Вован выходит на улицу, полной грудью вдыхает ночной воздух, закуривает, смотрит по сторонам, убеждается, что поблизости никого нет, а затем быстрым шагом направляется в небольшое строение: без окон с одной лишь дверью.
Он заходит внутрь, запирается на засов, здесь темно — хоть глаз выколи. Вова включает пэку, и это дает хоть немного света. Он быстро находит номер Бессонова и отправляет: «Станица Раевская, ул. Владимира Хамелеона, д. 56. 19:00. Для доказательства будет видеосъемка с Чащовским». Отправляет и тут же удаляет у себя сообщение.
— Я хочу, чтобы Кузьмич ответил за все, — зло шипит Вова, наконец-то дав волю чувствам. — Моя мать больна, он мразь, посмел шантажировать ею. Знает, ублюдок, что она мне дорога. Что у меня больше никого нет!
Пока активировать голос я не спешу, для начала, по всей видимости, Вовчику нужно выговориться и выпустить пар.
— Если я его сдам, — продолжает он шипеть, — если даже его посадят, от высшей меры он все равно отмажется. Я знаю, что его не казнят. Слишком много связей и денег у этого ублюдка! И знаешь, что, Леня? Он сядет и будет жить в тюрьме как король. Я знаю, о чем говорю. Он и оттуда будет проворачивать свои дела! И он найдет меня. Нет, одним законом тут не отделаешься. Этот скот должен умереть. Его не должно быть! Я его убью!
Активирую демонический голос:
— ТАК, УГОМОНИСЬ! — грохочу я. — ТЫ ЕГО УБИВАТЬ НЕ БУДЕШЬ. Я ПОНИМАЮ ТВОЮ ЗЛОСТЬ, НО СЕЙЧАС НЕ ВРЕМЯ ДЕЛАТЬ ГЛУПОСТИ.
— Да мне плевать! Он должен сдохнуть! — в сердцах восклицает он, бьет кулаком об стену. Довольно больно, кстати, бьет, я ведь тоже чувствую.
— ВОВА, ОН ПОЛУЧИТ ПО ЗАСЛУГАМ! — говорю я. — НО НЕ СЕЙЧАС. СЕЙЧАС МЫ ДОЛЖНЫ СДЕЛАТЬ ВСЕ ПРАВИЛЬНО. ПРОСТО НАБЕРИСЬ ТЕРПЕНИЯ. Я ТЕБЕ ОБЕЩАЮ. ПРОСТО ДОВЕРЬСЯ МНЕ.
Вова молчит, раздраженно пыхтит, пытается успокоиться, на нервах выпаливает:
— Ты точно обещаешь? Поклянись, что он умрет?!
Мысленно вздыхаю. Ну что за детский сад?
— КЛЯНУСЬ, — говорю я и к этому мигу время активации голоса как раз подходит к концу.

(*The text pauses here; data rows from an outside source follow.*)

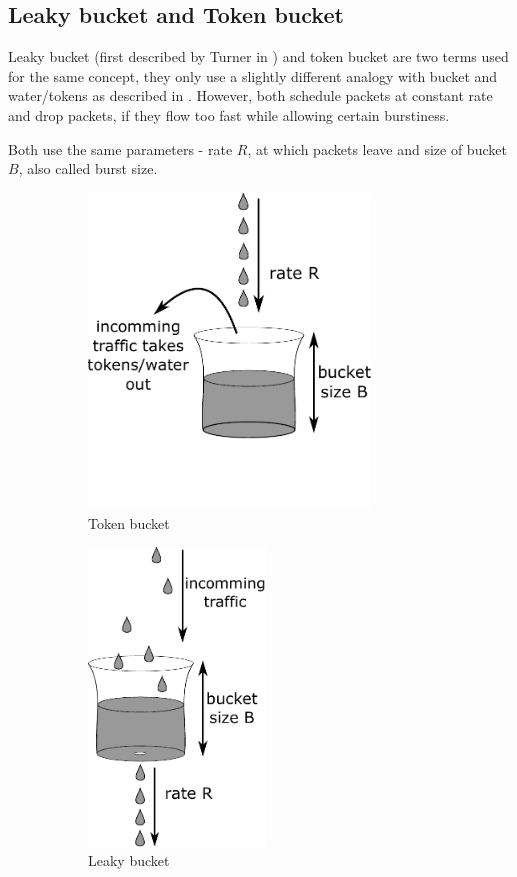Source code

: 
\subsection{Leaky bucket and Token bucket}
\label{token_bucket}
Leaky bucket (first described by Turner in \cite{turner1986new}) and token bucket are two terms used for the same concept, they only use a slightly different analogy with bucket and water/tokens as described in \cite[Section 5.4.2]{Tanenbaum:2002:CN:572404}. However, both schedule packets at constant rate and drop packets, if they flow too fast while allowing certain burstiness.

Both use the same parameters - rate $R$, at which packets leave and size of bucket $B$, also called burst size.

\begin{figure}
	\centering
	\begin{subfigure}{.6\linewidth}
		\centering
		\includegraphics[width=75mm]{drawings/token_bucket}
		\caption{Token bucket}
		\label{fig08:token}
	\end{subfigure}%
	\begin{subfigure}{.4\linewidth}
		\centering
		\includegraphics[width=47mm]{drawings/leaky_bucket}
		\caption{Leaky bucket}
		\label{fig08:leaky}
	\end{subfigure}
	\caption{}
	\label{fig08:token_leaky}
\end{figure}

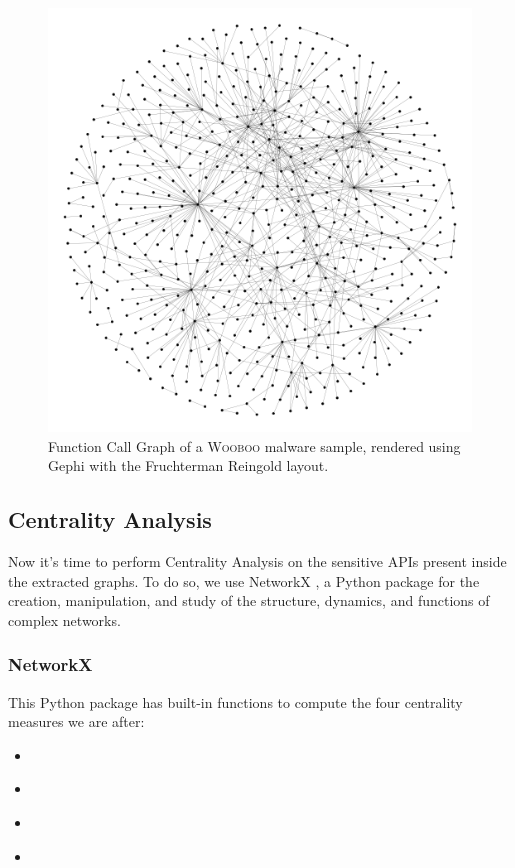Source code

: \begin{figure}[H]
    \centering
    \includegraphics[width=0.8\linewidth]{Images/WoobooGraph.png}
    \caption{Function Call Graph of a \textsc{Wooboo} malware sample, rendered using Gephi with the Fruchterman Reingold layout.}
    \label{fig:WoobooGraph}
\end{figure}

\subsection{Centrality Analysis}
Now it's time to perform Centrality Analysis on the sensitive APIs present inside the extracted graphs. To do so, we use NetworkX \cite{hagberg2008exploring}, a Python package for the creation, manipulation, and study of the structure, dynamics, and functions of complex networks.

\subsubsection{NetworkX}
This Python package has built-in functions to compute the four centrality measures we are after:

\begin{itemize}
    \item{} \\
    \item{} \\
    \item{} \\
    \item{}
\end{itemize}

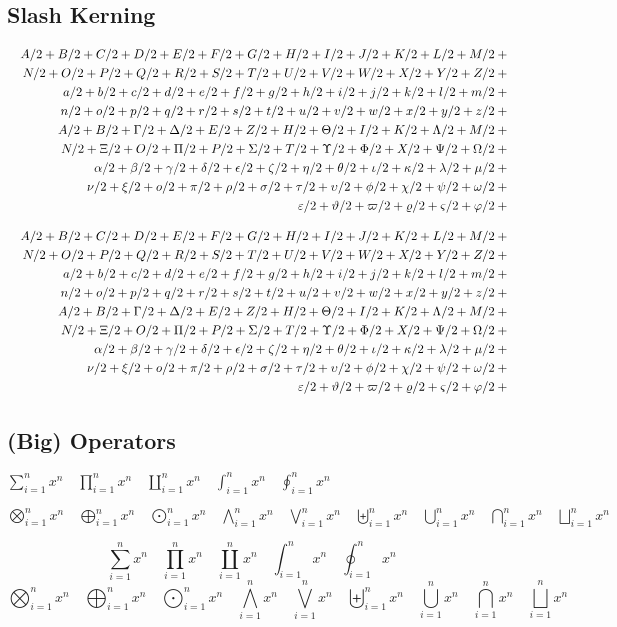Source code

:\subsection{Slash Kerning \showfamily}

\def\test#1{1/#1+{}}
\begin{eqnarray*}
  && {\testupperi}\\
  && {\testupperii}\\
  && {\testloweri}\\
  && {\testlowerii}\\
  && {\testupgreeki}\\
  && {\testupgreekii}\\
  && {\testlowgreeki}\\
  && {\testlowgreekii}\\
  && {\testlowgreekiii}
\end{eqnarray*}

\def\test#1{#1/2+{}}
\begin{eqnarray*}
  && {\testupperi}\\
  && {\testupperii}\\
  && {\testloweri}\\
  && {\testlowerii}\\
  && {\testupgreeki}\\
  && {\testupgreekii}\\
  && {\testlowgreeki}\\
  && {\testlowgreekii}\\
  && {\testlowgreekiii}
\end{eqnarray*}


\subsection{(Big) Operators \showfamily}

\def\testop#1{#1_{i=1}^{n} x^{n} \quad}
$
	\testop\sum
	\testop\prod
	\testop\coprod
	\testop\int
	\testop\oint
$

\noindent%
$
	\testop\bigotimes
	\testop\bigoplus
	\testop\bigodot
	\testop\bigwedge
	\testop\bigvee
	\testop\biguplus
	\testop\bigcup
	\testop\bigcap
	\testop\bigsqcup
$

\begin{displaymath}
  \testop\sum
  \testop\prod
  \testop\coprod
  \testop\int
  \testop\oint
\end{displaymath}
\begin{displaymath}
  \testop\bigotimes
  \testop\bigoplus
  \testop\bigodot
  \testop\bigwedge
  \testop\bigvee
  \testop\biguplus
  \testop\bigcup
  \testop\bigcap
  \testop\bigsqcup
\end{displaymath}


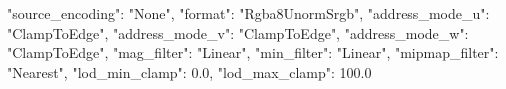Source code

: {
    "source_encoding": "None",
    "format": "Rgba8UnormSrgb",
    "address_mode_u": "ClampToEdge",
    "address_mode_v": "ClampToEdge",
    "address_mode_w": "ClampToEdge",
    "mag_filter": "Linear",
    "min_filter": "Linear",
    "mipmap_filter": "Nearest",
    "lod_min_clamp": 0.0,
    "lod_max_clamp": 100.0
}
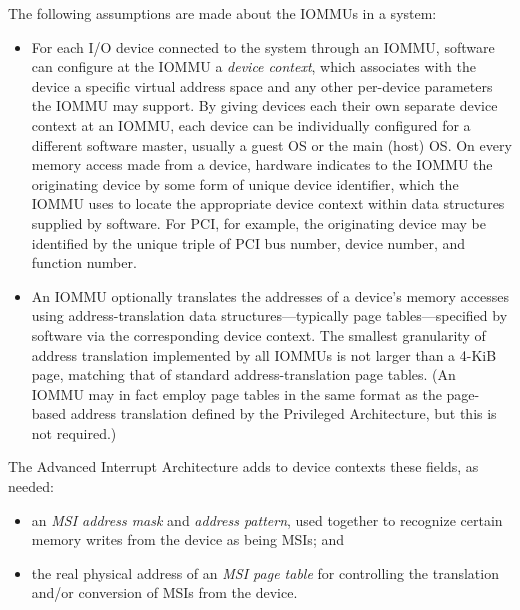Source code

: The following assumptions are made about the \mbox{IOMMU}s in a system:
\begin{itemize}

\item
For each I/O device connected to the system through an \mbox{IOMMU},
software can configure at the \mbox{IOMMU} a \emph{device context}, which
associates with the device a specific virtual address space and any
other per-device parameters the \mbox{IOMMU} may support.
By giving devices each their own separate device context at an \mbox{IOMMU},
each device can be individually configured for a different software
master, usually a guest OS or the main (host) OS.
On every memory access made from a device, hardware indicates to
the \mbox{IOMMU} the originating device by some form of unique device
identifier, which the \mbox{IOMMU} uses to locate the appropriate device
context within data structures supplied by software.
For PCI, for example, the originating device may be identified by the
unique triple of PCI bus number, device number, and function number.

\item
An \mbox{IOMMU} optionally translates the addresses of a device's memory
accesses using address-translation data structures---typically page
tables---specified by software via the corresponding device context.
The smallest granularity of address translation implemented by all
\mbox{IOMMU}s is not larger than a \mbox{4-KiB} page, matching that of
standard {\RISCV} address-translation page tables.
(An \mbox{IOMMU} may in fact employ page tables in the same format as the
page-based address translation defined by the {\RISCV} Privileged
Architecture, but this is not required.)

\end{itemize}

The Advanced Interrupt Architecture adds to device contexts these
fields, as needed:
\begin{itemize}

\item
an \emph{MSI address mask} and \emph{address pattern}, used together to
recognize certain memory writes from the device as being MSIs; and

\item
the real physical address of an \emph{MSI page table} for controlling
the translation and/or conversion of MSIs from the device.

\end{itemize}

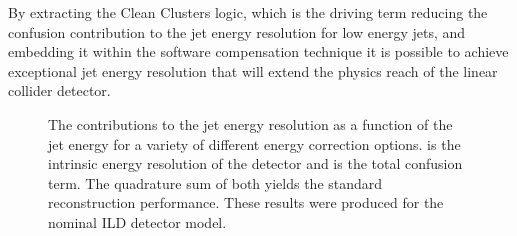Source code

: By extracting the Clean Clusters logic, which is the driving term reducing the confusion contribution to the jet energy resolution for low energy jets, and embedding it within the software compensation technique it is possible to achieve exceptional jet energy resolution that will extend the physics reach of the linear collider detector.  

\begin{figure}
\caption[The contributions to the jet energy resolution as a function of the jet energy for a variety of different energy correction options.  \protect{} is the intrinsic energy resolution of the detector and \protect{} is the total confusion term.  The quadrature sum of both yields the standard reconstruction performance.  These results were produced for the nominal ILD detector model.]{The contributions to the jet energy resolution as a function of the jet energy for a variety of different energy correction options.  \protect{} is the intrinsic energy resolution of the detector and \protect{} is the total confusion term.  The quadrature sum of both yields the standard reconstruction performance.  These results were produced for the nominal ILD detector model.}
\label{fig:jerbreakdownsoftcomp}
\end{figure}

— Хорошо, — резко успокаивается Вован. — Значит, я могу быть спокоен. Значит, мы уроем этого мудака.
Значит, придется урыть, раз подопечного это беспокоит. Хотя и мне самому честно говоря не слишком хочется, чтобы он потом из тюрьмы нас допекал. А судя по тому, что сказал Вован, он это сможет сделать, в это я верю.
Вова выходит из темноты, осматривается, убеждаясь, что свидетелей нет и шагает обратно к заводу.
— Я спать, — говорит он, — и ты ложись. Нам всем нужно хорошо отдохнуть. До завтра.